▶ TASK STATEMENT: Write out the material below again, line for line, without any images.

▶ SUPPLIED INFORMATION:
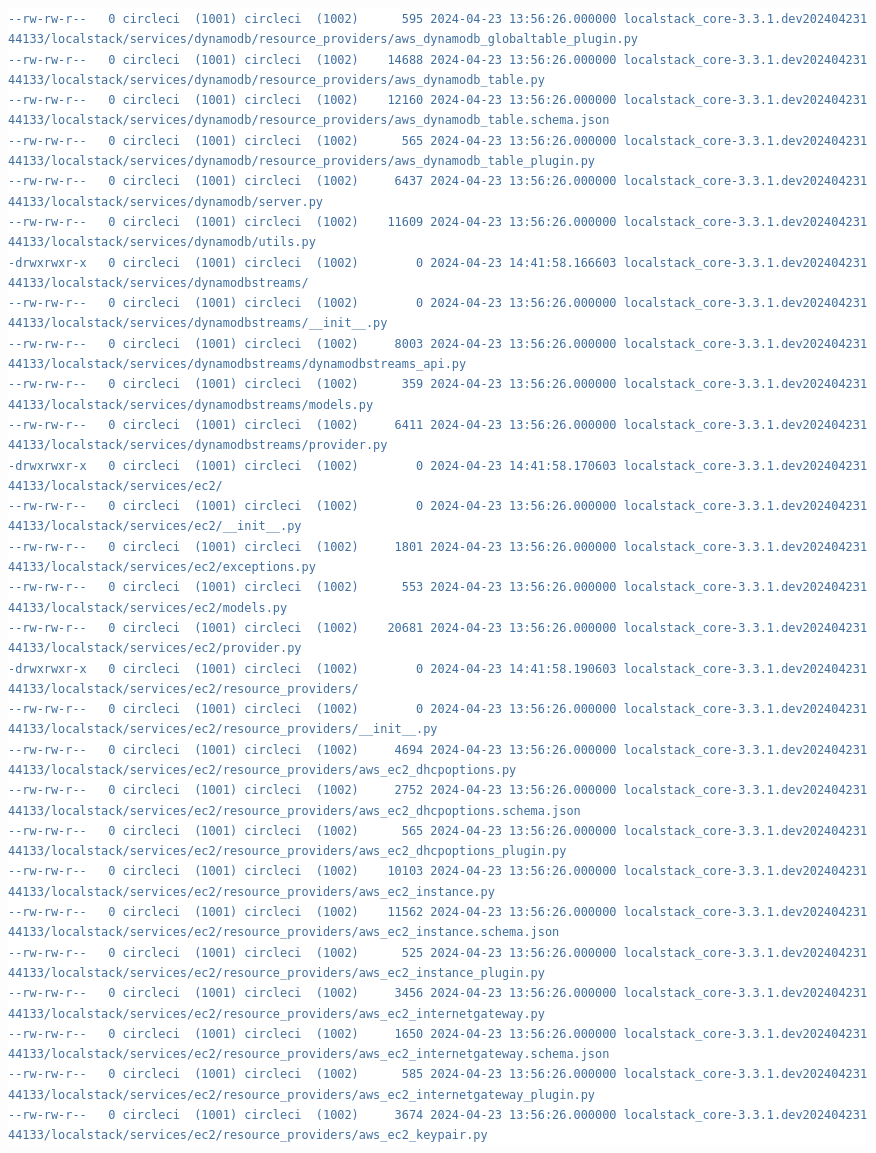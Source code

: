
 ```diff
--rw-rw-r--   0 circleci  (1001) circleci  (1002)      595 2024-04-23 13:56:26.000000 localstack_core-3.3.1.dev20240423144133/localstack/services/dynamodb/resource_providers/aws_dynamodb_globaltable_plugin.py
--rw-rw-r--   0 circleci  (1001) circleci  (1002)    14688 2024-04-23 13:56:26.000000 localstack_core-3.3.1.dev20240423144133/localstack/services/dynamodb/resource_providers/aws_dynamodb_table.py
--rw-rw-r--   0 circleci  (1001) circleci  (1002)    12160 2024-04-23 13:56:26.000000 localstack_core-3.3.1.dev20240423144133/localstack/services/dynamodb/resource_providers/aws_dynamodb_table.schema.json
--rw-rw-r--   0 circleci  (1001) circleci  (1002)      565 2024-04-23 13:56:26.000000 localstack_core-3.3.1.dev20240423144133/localstack/services/dynamodb/resource_providers/aws_dynamodb_table_plugin.py
--rw-rw-r--   0 circleci  (1001) circleci  (1002)     6437 2024-04-23 13:56:26.000000 localstack_core-3.3.1.dev20240423144133/localstack/services/dynamodb/server.py
--rw-rw-r--   0 circleci  (1001) circleci  (1002)    11609 2024-04-23 13:56:26.000000 localstack_core-3.3.1.dev20240423144133/localstack/services/dynamodb/utils.py
-drwxrwxr-x   0 circleci  (1001) circleci  (1002)        0 2024-04-23 14:41:58.166603 localstack_core-3.3.1.dev20240423144133/localstack/services/dynamodbstreams/
--rw-rw-r--   0 circleci  (1001) circleci  (1002)        0 2024-04-23 13:56:26.000000 localstack_core-3.3.1.dev20240423144133/localstack/services/dynamodbstreams/__init__.py
--rw-rw-r--   0 circleci  (1001) circleci  (1002)     8003 2024-04-23 13:56:26.000000 localstack_core-3.3.1.dev20240423144133/localstack/services/dynamodbstreams/dynamodbstreams_api.py
--rw-rw-r--   0 circleci  (1001) circleci  (1002)      359 2024-04-23 13:56:26.000000 localstack_core-3.3.1.dev20240423144133/localstack/services/dynamodbstreams/models.py
--rw-rw-r--   0 circleci  (1001) circleci  (1002)     6411 2024-04-23 13:56:26.000000 localstack_core-3.3.1.dev20240423144133/localstack/services/dynamodbstreams/provider.py
-drwxrwxr-x   0 circleci  (1001) circleci  (1002)        0 2024-04-23 14:41:58.170603 localstack_core-3.3.1.dev20240423144133/localstack/services/ec2/
--rw-rw-r--   0 circleci  (1001) circleci  (1002)        0 2024-04-23 13:56:26.000000 localstack_core-3.3.1.dev20240423144133/localstack/services/ec2/__init__.py
--rw-rw-r--   0 circleci  (1001) circleci  (1002)     1801 2024-04-23 13:56:26.000000 localstack_core-3.3.1.dev20240423144133/localstack/services/ec2/exceptions.py
--rw-rw-r--   0 circleci  (1001) circleci  (1002)      553 2024-04-23 13:56:26.000000 localstack_core-3.3.1.dev20240423144133/localstack/services/ec2/models.py
--rw-rw-r--   0 circleci  (1001) circleci  (1002)    20681 2024-04-23 13:56:26.000000 localstack_core-3.3.1.dev20240423144133/localstack/services/ec2/provider.py
-drwxrwxr-x   0 circleci  (1001) circleci  (1002)        0 2024-04-23 14:41:58.190603 localstack_core-3.3.1.dev20240423144133/localstack/services/ec2/resource_providers/
--rw-rw-r--   0 circleci  (1001) circleci  (1002)        0 2024-04-23 13:56:26.000000 localstack_core-3.3.1.dev20240423144133/localstack/services/ec2/resource_providers/__init__.py
--rw-rw-r--   0 circleci  (1001) circleci  (1002)     4694 2024-04-23 13:56:26.000000 localstack_core-3.3.1.dev20240423144133/localstack/services/ec2/resource_providers/aws_ec2_dhcpoptions.py
--rw-rw-r--   0 circleci  (1001) circleci  (1002)     2752 2024-04-23 13:56:26.000000 localstack_core-3.3.1.dev20240423144133/localstack/services/ec2/resource_providers/aws_ec2_dhcpoptions.schema.json
--rw-rw-r--   0 circleci  (1001) circleci  (1002)      565 2024-04-23 13:56:26.000000 localstack_core-3.3.1.dev20240423144133/localstack/services/ec2/resource_providers/aws_ec2_dhcpoptions_plugin.py
--rw-rw-r--   0 circleci  (1001) circleci  (1002)    10103 2024-04-23 13:56:26.000000 localstack_core-3.3.1.dev20240423144133/localstack/services/ec2/resource_providers/aws_ec2_instance.py
--rw-rw-r--   0 circleci  (1001) circleci  (1002)    11562 2024-04-23 13:56:26.000000 localstack_core-3.3.1.dev20240423144133/localstack/services/ec2/resource_providers/aws_ec2_instance.schema.json
--rw-rw-r--   0 circleci  (1001) circleci  (1002)      525 2024-04-23 13:56:26.000000 localstack_core-3.3.1.dev20240423144133/localstack/services/ec2/resource_providers/aws_ec2_instance_plugin.py
--rw-rw-r--   0 circleci  (1001) circleci  (1002)     3456 2024-04-23 13:56:26.000000 localstack_core-3.3.1.dev20240423144133/localstack/services/ec2/resource_providers/aws_ec2_internetgateway.py
--rw-rw-r--   0 circleci  (1001) circleci  (1002)     1650 2024-04-23 13:56:26.000000 localstack_core-3.3.1.dev20240423144133/localstack/services/ec2/resource_providers/aws_ec2_internetgateway.schema.json
--rw-rw-r--   0 circleci  (1001) circleci  (1002)      585 2024-04-23 13:56:26.000000 localstack_core-3.3.1.dev20240423144133/localstack/services/ec2/resource_providers/aws_ec2_internetgateway_plugin.py
--rw-rw-r--   0 circleci  (1001) circleci  (1002)     3674 2024-04-23 13:56:26.000000 localstack_core-3.3.1.dev20240423144133/localstack/services/ec2/resource_providers/aws_ec2_keypair.py
```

▶ RESULT FOR THIS TASK:
Source code

:
 ```diff
--rw-rw-r--   0 circleci  (1001) circleci  (1002)      595 2024-04-23 13:56:26.000000 localstack_core-3.3.1.dev20240423144133/localstack/services/dynamodb/resource_providers/aws_dynamodb_globaltable_plugin.py
--rw-rw-r--   0 circleci  (1001) circleci  (1002)    14688 2024-04-23 13:56:26.000000 localstack_core-3.3.1.dev20240423144133/localstack/services/dynamodb/resource_providers/aws_dynamodb_table.py
--rw-rw-r--   0 circleci  (1001) circleci  (1002)    12160 2024-04-23 13:56:26.000000 localstack_core-3.3.1.dev20240423144133/localstack/services/dynamodb/resource_providers/aws_dynamodb_table.schema.json
--rw-rw-r--   0 circleci  (1001) circleci  (1002)      565 2024-04-23 13:56:26.000000 localstack_core-3.3.1.dev20240423144133/localstack/services/dynamodb/resource_providers/aws_dynamodb_table_plugin.py
--rw-rw-r--   0 circleci  (1001) circleci  (1002)     6437 2024-04-23 13:56:26.000000 localstack_core-3.3.1.dev20240423144133/localstack/services/dynamodb/server.py
--rw-rw-r--   0 circleci  (1001) circleci  (1002)    11609 2024-04-23 13:56:26.000000 localstack_core-3.3.1.dev20240423144133/localstack/services/dynamodb/utils.py
-drwxrwxr-x   0 circleci  (1001) circleci  (1002)        0 2024-04-23 14:41:58.166603 localstack_core-3.3.1.dev20240423144133/localstack/services/dynamodbstreams/
--rw-rw-r--   0 circleci  (1001) circleci  (1002)        0 2024-04-23 13:56:26.000000 localstack_core-3.3.1.dev20240423144133/localstack/services/dynamodbstreams/__init__.py
--rw-rw-r--   0 circleci  (1001) circleci  (1002)     8003 2024-04-23 13:56:26.000000 localstack_core-3.3.1.dev20240423144133/localstack/services/dynamodbstreams/dynamodbstreams_api.py
--rw-rw-r--   0 circleci  (1001) circleci  (1002)      359 2024-04-23 13:56:26.000000 localstack_core-3.3.1.dev20240423144133/localstack/services/dynamodbstreams/models.py
--rw-rw-r--   0 circleci  (1001) circleci  (1002)     6411 2024-04-23 13:56:26.000000 localstack_core-3.3.1.dev20240423144133/localstack/services/dynamodbstreams/provider.py
-drwxrwxr-x   0 circleci  (1001) circleci  (1002)        0 2024-04-23 14:41:58.170603 localstack_core-3.3.1.dev20240423144133/localstack/services/ec2/
--rw-rw-r--   0 circleci  (1001) circleci  (1002)        0 2024-04-23 13:56:26.000000 localstack_core-3.3.1.dev20240423144133/localstack/services/ec2/__init__.py
--rw-rw-r--   0 circleci  (1001) circleci  (1002)     1801 2024-04-23 13:56:26.000000 localstack_core-3.3.1.dev20240423144133/localstack/services/ec2/exceptions.py
--rw-rw-r--   0 circleci  (1001) circleci  (1002)      553 2024-04-23 13:56:26.000000 localstack_core-3.3.1.dev20240423144133/localstack/services/ec2/models.py
--rw-rw-r--   0 circleci  (1001) circleci  (1002)    20681 2024-04-23 13:56:26.000000 localstack_core-3.3.1.dev20240423144133/localstack/services/ec2/provider.py
-drwxrwxr-x   0 circleci  (1001) circleci  (1002)        0 2024-04-23 14:41:58.190603 localstack_core-3.3.1.dev20240423144133/localstack/services/ec2/resource_providers/
--rw-rw-r--   0 circleci  (1001) circleci  (1002)        0 2024-04-23 13:56:26.000000 localstack_core-3.3.1.dev20240423144133/localstack/services/ec2/resource_providers/__init__.py
--rw-rw-r--   0 circleci  (1001) circleci  (1002)     4694 2024-04-23 13:56:26.000000 localstack_core-3.3.1.dev20240423144133/localstack/services/ec2/resource_providers/aws_ec2_dhcpoptions.py
--rw-rw-r--   0 circleci  (1001) circleci  (1002)     2752 2024-04-23 13:56:26.000000 localstack_core-3.3.1.dev20240423144133/localstack/services/ec2/resource_providers/aws_ec2_dhcpoptions.schema.json
--rw-rw-r--   0 circleci  (1001) circleci  (1002)      565 2024-04-23 13:56:26.000000 localstack_core-3.3.1.dev20240423144133/localstack/services/ec2/resource_providers/aws_ec2_dhcpoptions_plugin.py
--rw-rw-r--   0 circleci  (1001) circleci  (1002)    10103 2024-04-23 13:56:26.000000 localstack_core-3.3.1.dev20240423144133/localstack/services/ec2/resource_providers/aws_ec2_instance.py
--rw-rw-r--   0 circleci  (1001) circleci  (1002)    11562 2024-04-23 13:56:26.000000 localstack_core-3.3.1.dev20240423144133/localstack/services/ec2/resource_providers/aws_ec2_instance.schema.json
--rw-rw-r--   0 circleci  (1001) circleci  (1002)      525 2024-04-23 13:56:26.000000 localstack_core-3.3.1.dev20240423144133/localstack/services/ec2/resource_providers/aws_ec2_instance_plugin.py
--rw-rw-r--   0 circleci  (1001) circleci  (1002)     3456 2024-04-23 13:56:26.000000 localstack_core-3.3.1.dev20240423144133/localstack/services/ec2/resource_providers/aws_ec2_internetgateway.py
--rw-rw-r--   0 circleci  (1001) circleci  (1002)     1650 2024-04-23 13:56:26.000000 localstack_core-3.3.1.dev20240423144133/localstack/services/ec2/resource_providers/aws_ec2_internetgateway.schema.json
--rw-rw-r--   0 circleci  (1001) circleci  (1002)      585 2024-04-23 13:56:26.000000 localstack_core-3.3.1.dev20240423144133/localstack/services/ec2/resource_providers/aws_ec2_internetgateway_plugin.py
--rw-rw-r--   0 circleci  (1001) circleci  (1002)     3674 2024-04-23 13:56:26.000000 localstack_core-3.3.1.dev20240423144133/localstack/services/ec2/resource_providers/aws_ec2_keypair.py
```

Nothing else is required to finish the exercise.